Data section: Begin

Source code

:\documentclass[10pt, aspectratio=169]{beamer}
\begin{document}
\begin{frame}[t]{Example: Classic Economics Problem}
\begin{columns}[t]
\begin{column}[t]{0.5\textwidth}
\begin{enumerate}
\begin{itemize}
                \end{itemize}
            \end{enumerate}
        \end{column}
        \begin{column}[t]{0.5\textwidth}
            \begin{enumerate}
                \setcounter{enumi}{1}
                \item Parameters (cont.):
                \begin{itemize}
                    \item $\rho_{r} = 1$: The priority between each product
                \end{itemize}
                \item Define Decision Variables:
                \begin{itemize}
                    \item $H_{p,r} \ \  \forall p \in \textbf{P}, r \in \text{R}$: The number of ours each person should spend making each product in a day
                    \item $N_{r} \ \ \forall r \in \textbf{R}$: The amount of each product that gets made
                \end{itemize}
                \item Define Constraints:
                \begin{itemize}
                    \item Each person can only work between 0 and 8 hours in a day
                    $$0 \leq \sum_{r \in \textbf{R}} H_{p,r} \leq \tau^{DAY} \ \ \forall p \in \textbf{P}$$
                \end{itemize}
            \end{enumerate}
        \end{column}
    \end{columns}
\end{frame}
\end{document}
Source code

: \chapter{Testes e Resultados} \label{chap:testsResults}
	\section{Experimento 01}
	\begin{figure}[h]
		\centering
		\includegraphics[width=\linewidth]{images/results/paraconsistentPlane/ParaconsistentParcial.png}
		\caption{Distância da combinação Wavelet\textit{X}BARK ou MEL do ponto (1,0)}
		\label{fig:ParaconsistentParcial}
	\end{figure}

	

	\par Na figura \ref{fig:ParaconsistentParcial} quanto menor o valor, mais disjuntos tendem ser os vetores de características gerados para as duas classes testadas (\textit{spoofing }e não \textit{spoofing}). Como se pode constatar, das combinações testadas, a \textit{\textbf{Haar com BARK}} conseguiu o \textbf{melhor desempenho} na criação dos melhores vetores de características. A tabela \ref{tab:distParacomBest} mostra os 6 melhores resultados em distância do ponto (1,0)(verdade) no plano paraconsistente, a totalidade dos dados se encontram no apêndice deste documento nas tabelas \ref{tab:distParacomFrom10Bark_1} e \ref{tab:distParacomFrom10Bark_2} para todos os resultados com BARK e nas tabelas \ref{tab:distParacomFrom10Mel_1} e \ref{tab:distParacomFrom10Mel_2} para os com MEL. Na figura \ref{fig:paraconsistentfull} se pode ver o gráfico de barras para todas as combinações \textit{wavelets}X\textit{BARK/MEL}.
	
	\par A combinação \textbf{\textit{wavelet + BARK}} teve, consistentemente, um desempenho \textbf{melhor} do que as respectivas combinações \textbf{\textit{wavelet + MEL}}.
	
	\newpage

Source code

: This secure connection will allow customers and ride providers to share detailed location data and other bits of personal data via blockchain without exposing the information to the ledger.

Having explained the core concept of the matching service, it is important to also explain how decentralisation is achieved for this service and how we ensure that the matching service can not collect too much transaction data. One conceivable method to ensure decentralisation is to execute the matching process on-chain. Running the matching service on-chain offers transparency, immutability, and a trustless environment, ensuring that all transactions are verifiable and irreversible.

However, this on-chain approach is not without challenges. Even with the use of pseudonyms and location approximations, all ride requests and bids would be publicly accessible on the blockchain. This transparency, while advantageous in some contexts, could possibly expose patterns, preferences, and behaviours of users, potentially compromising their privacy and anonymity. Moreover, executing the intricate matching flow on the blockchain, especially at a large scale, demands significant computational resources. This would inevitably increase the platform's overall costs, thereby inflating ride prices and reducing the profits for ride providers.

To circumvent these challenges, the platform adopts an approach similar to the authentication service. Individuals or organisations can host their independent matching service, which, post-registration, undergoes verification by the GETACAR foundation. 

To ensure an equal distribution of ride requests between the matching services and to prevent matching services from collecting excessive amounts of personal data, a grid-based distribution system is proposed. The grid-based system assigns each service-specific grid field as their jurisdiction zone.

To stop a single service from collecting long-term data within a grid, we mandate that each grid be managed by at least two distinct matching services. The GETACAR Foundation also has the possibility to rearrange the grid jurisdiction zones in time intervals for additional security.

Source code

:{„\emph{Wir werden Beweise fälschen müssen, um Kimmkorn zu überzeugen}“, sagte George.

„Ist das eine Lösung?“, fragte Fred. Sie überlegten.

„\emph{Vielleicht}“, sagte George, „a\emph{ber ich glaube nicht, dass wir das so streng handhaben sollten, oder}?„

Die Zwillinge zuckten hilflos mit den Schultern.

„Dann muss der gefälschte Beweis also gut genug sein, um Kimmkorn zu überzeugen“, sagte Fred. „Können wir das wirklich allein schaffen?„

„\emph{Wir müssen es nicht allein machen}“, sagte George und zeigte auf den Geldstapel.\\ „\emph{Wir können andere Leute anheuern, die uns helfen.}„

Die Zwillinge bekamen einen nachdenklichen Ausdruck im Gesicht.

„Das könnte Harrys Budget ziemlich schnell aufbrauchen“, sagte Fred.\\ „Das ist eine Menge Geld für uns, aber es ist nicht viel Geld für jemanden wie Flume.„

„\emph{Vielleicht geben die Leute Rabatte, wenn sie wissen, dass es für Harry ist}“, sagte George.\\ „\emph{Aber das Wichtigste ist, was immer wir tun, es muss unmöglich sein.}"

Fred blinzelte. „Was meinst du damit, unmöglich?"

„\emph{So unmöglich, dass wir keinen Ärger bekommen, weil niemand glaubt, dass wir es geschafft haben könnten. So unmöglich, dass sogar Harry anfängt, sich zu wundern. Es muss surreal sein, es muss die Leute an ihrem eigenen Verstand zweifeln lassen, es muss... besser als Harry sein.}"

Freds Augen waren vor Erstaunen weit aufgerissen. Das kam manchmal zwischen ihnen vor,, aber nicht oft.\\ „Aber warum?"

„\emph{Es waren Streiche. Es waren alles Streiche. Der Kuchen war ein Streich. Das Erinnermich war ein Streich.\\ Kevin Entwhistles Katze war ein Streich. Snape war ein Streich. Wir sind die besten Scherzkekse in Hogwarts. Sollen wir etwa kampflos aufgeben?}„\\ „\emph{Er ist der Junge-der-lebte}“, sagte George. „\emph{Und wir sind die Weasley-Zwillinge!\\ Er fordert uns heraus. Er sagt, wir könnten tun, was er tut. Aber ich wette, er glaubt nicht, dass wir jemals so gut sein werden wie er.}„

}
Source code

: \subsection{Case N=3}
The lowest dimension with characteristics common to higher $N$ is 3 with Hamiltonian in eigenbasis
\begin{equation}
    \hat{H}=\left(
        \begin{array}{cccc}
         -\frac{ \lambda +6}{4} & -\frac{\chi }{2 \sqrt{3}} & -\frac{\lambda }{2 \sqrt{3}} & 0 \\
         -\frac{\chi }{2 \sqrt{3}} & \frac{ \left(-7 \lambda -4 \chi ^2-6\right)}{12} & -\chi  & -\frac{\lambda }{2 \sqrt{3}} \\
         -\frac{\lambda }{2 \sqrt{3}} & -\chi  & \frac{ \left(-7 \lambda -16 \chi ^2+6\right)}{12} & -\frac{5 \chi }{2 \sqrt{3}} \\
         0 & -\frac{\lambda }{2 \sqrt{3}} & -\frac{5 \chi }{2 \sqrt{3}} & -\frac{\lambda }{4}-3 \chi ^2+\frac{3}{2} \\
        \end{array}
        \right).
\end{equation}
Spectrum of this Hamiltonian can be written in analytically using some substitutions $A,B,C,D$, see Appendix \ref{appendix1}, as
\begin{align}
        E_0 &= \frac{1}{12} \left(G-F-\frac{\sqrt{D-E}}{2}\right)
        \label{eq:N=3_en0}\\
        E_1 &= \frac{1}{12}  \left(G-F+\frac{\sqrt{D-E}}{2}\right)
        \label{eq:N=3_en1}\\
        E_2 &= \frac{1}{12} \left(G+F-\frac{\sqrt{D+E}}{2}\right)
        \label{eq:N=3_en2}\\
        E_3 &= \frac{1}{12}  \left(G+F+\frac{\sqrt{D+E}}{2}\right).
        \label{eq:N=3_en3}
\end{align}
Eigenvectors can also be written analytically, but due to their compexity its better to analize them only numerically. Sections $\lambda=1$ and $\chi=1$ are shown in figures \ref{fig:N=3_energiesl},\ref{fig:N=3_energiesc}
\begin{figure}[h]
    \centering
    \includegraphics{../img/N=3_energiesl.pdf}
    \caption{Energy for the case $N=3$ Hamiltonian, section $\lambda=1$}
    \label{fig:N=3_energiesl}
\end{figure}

Data section: End

### Task goal
For the entries above, please state how many lines contain the string "allein"; give the number and nothing else.

### Answer to this exercise
2